→ **Source material**
□ □ □

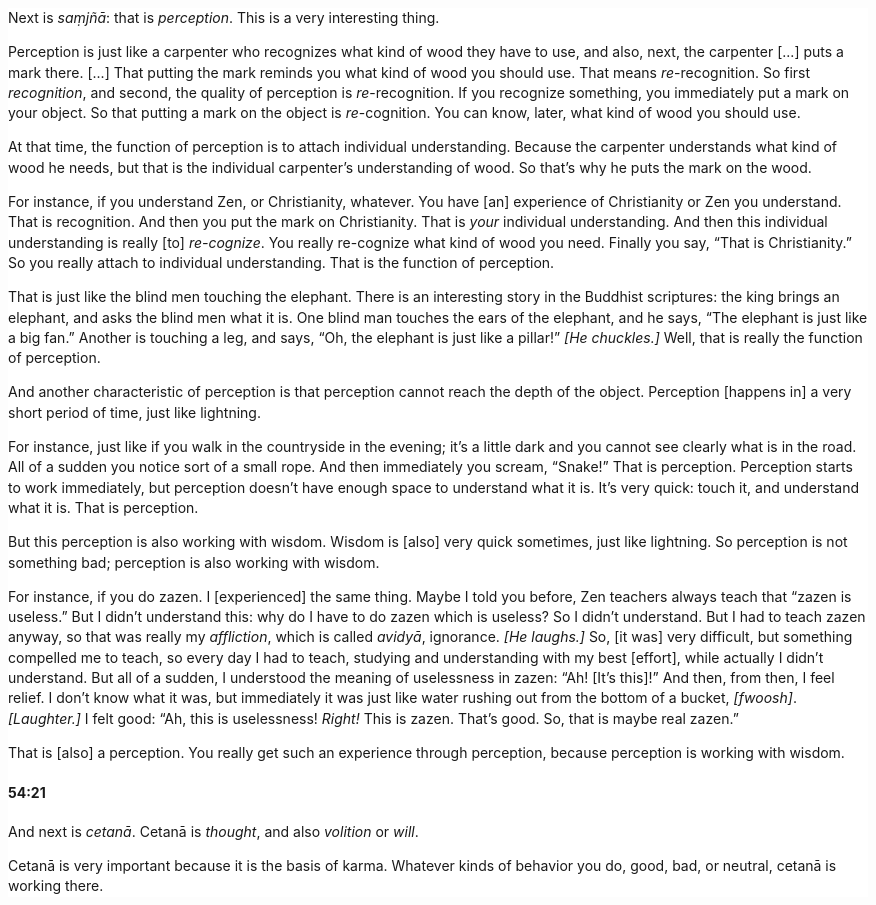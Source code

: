 Next is *saṃjñā*: that is *perception*. This is a very interesting thing. 

Perception is just like a carpenter who recognizes what kind of wood they have to use, and also, next, the carpenter [...] puts a mark there. [...] That putting the mark reminds you what kind of wood you should use. That means *re*-recognition. So first *recognition*, and second, the quality of perception is *re*-recognition. If you recognize something, you immediately put a mark on your object. So that putting a mark on the object is *re*-cognition. You can know, later, what kind of wood you should use.

At that time, the function of perception is to attach individual understanding. Because the carpenter understands what kind of wood he needs, but that is the individual carpenter’s understanding of wood. So that’s why he puts the mark on the wood.

For instance, if you understand Zen, or Christianity, whatever. You have [an] experience of Christianity or Zen you understand. That is recognition. And then you put the mark on Christianity. That is *your* individual understanding. And then this individual understanding is really [to] *re-cognize*. You really re-cognize what kind of wood you need. Finally you say, “That is Christianity.” So you really attach to individual understanding. That is the function of perception. 

That is just like the blind men touching the elephant. There is an interesting story in the Buddhist scriptures: the king brings an elephant, and asks the blind men what it is. One blind man touches the ears of the elephant, and he says, “The elephant is just like a big fan.” Another is touching a leg, and says, “Oh, the elephant is just like a pillar!” *[He chuckles.]* Well, that is really the function of perception. 

And another characteristic of perception is that perception cannot reach the depth of the object. Perception [happens in] a very short period of time, just like lightning. 

For instance, just like if you walk in the countryside in the evening; it’s a little dark and you cannot see clearly what is in the road. All of a sudden you notice sort of a small rope. And then immediately you scream, “Snake!” That is perception. Perception starts to work immediately, but perception doesn’t have enough space to understand what it is. It’s very quick: touch it, and understand what it is. That is perception. 

But this perception is also working with wisdom. Wisdom is [also] very quick sometimes, just like lightning. So perception is not something bad; perception is also working with wisdom. 

For instance, if you do zazen. I [experienced] the same thing. Maybe I told you before, Zen teachers always teach that “zazen is useless.” But I didn’t understand this: why do I have to do zazen which is useless? So I didn’t understand. But I had to teach zazen anyway, so that was really my *affliction*, which is called *avidyā*, ignorance. *[He laughs.]* So, [it was] very difficult, but something compelled me to teach, so every day I had to teach, studying and understanding with my best [effort], while actually I didn’t understand. But all of a sudden, I understood the meaning of uselessness in zazen: “Ah! [It’s this]!” And then, from then, I feel relief. I don’t know what it was, but immediately it was just like water rushing out from the bottom of a bucket, *[fwoosh]*. *[Laughter.]* I felt good: “Ah, this is uselessness! *Right!* This is zazen. That’s good. So, that is maybe real zazen.”

That is [also] a perception. You really get such an experience through perception, because perception is working with wisdom. 

#### 54:21

And next is *cetanā*. Cetanā is *thought*, and also *volition* or *will*. 

Cetanā is very important because it is the basis of karma. Whatever kinds of behavior you do, good, bad, or neutral, cetanā is working there. 
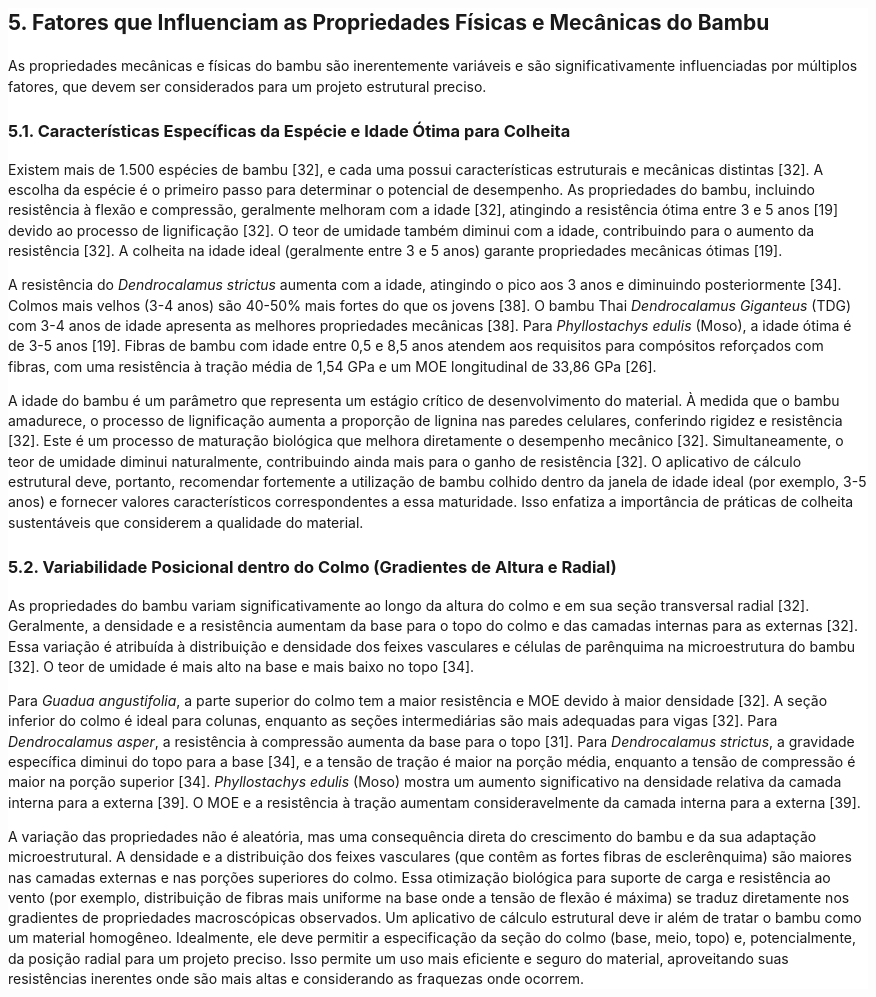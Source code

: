 ## 5. Fatores que Influenciam as Propriedades Físicas e Mecânicas do Bambu

As propriedades mecânicas e físicas do bambu são inerentemente variáveis e são significativamente influenciadas por múltiplos fatores, que devem ser considerados para um projeto estrutural preciso.

### 5.1. Características Específicas da Espécie e Idade Ótima para Colheita

Existem mais de 1.500 espécies de bambu [32], e cada uma possui características estruturais e mecânicas distintas [32]. A escolha da espécie é o primeiro passo para determinar o potencial de desempenho. As propriedades do bambu, incluindo resistência à flexão e compressão, geralmente melhoram com a idade [32], atingindo a resistência ótima entre 3 e 5 anos [19] devido ao processo de lignificação [32]. O teor de umidade também diminui com a idade, contribuindo para o aumento da resistência [32]. A colheita na idade ideal (geralmente entre 3 e 5 anos) garante propriedades mecânicas ótimas [19].

A resistência do *Dendrocalamus strictus* aumenta com a idade, atingindo o pico aos 3 anos e diminuindo posteriormente [34]. Colmos mais velhos (3-4 anos) são 40-50% mais fortes do que os jovens [38]. O bambu Thai *Dendrocalamus Giganteus* (TDG) com 3-4 anos de idade apresenta as melhores propriedades mecânicas [38]. Para *Phyllostachys edulis* (Moso), a idade ótima é de 3-5 anos [19]. Fibras de bambu com idade entre 0,5 e 8,5 anos atendem aos requisitos para compósitos reforçados com fibras, com uma resistência à tração média de 1,54 GPa e um MOE longitudinal de 33,86 GPa [26].

A idade do bambu é um parâmetro que representa um estágio crítico de desenvolvimento do material. À medida que o bambu amadurece, o processo de lignificação aumenta a proporção de lignina nas paredes celulares, conferindo rigidez e resistência [32]. Este é um processo de maturação biológica que melhora diretamente o desempenho mecânico [32]. Simultaneamente, o teor de umidade diminui naturalmente, contribuindo ainda mais para o ganho de resistência [32]. O aplicativo de cálculo estrutural deve, portanto, recomendar fortemente a utilização de bambu colhido dentro da janela de idade ideal (por exemplo, 3-5 anos) e fornecer valores característicos correspondentes a essa maturidade. Isso enfatiza a importância de práticas de colheita sustentáveis que considerem a qualidade do material.

### 5.2. Variabilidade Posicional dentro do Colmo (Gradientes de Altura e Radial)

As propriedades do bambu variam significativamente ao longo da altura do colmo e em sua seção transversal radial [32]. Geralmente, a densidade e a resistência aumentam da base para o topo do colmo e das camadas internas para as externas [32]. Essa variação é atribuída à distribuição e densidade dos feixes vasculares e células de parênquima na microestrutura do bambu [32]. O teor de umidade é mais alto na base e mais baixo no topo [34].

Para *Guadua angustifolia*, a parte superior do colmo tem a maior resistência e MOE devido à maior densidade [32]. A seção inferior do colmo é ideal para colunas, enquanto as seções intermediárias são mais adequadas para vigas [32]. Para *Dendrocalamus asper*, a resistência à compressão aumenta da base para o topo [31]. Para *Dendrocalamus strictus*, a gravidade específica diminui do topo para a base [34], e a tensão de tração é maior na porção média, enquanto a tensão de compressão é maior na porção superior [34]. *Phyllostachys edulis* (Moso) mostra um aumento significativo na densidade relativa da camada interna para a externa [39]. O MOE e a resistência à tração aumentam consideravelmente da camada interna para a externa [39].

A variação das propriedades não é aleatória, mas uma consequência direta do crescimento do bambu e da sua adaptação microestrutural. A densidade e a distribuição dos feixes vasculares (que contêm as fortes fibras de esclerênquima) são maiores nas camadas externas e nas porções superiores do colmo. Essa otimização biológica para suporte de carga e resistência ao vento (por exemplo, distribuição de fibras mais uniforme na base onde a tensão de flexão é máxima) se traduz diretamente nos gradientes de propriedades macroscópicas observados. Um aplicativo de cálculo estrutural deve ir além de tratar o bambu como um material homogêneo. Idealmente, ele deve permitir a especificação da seção do colmo (base, meio, topo) e, potencialmente, da posição radial para um projeto preciso. Isso permite um uso mais eficiente e seguro do material, aproveitando suas resistências inerentes onde são mais altas e considerando as fraquezas onde ocorrem.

□ □ □

→ **Assignment**
Where the word "aplicativo" appears in a line of the listing, that line is counted once; give the total alone.

→ **Exercise answer**
2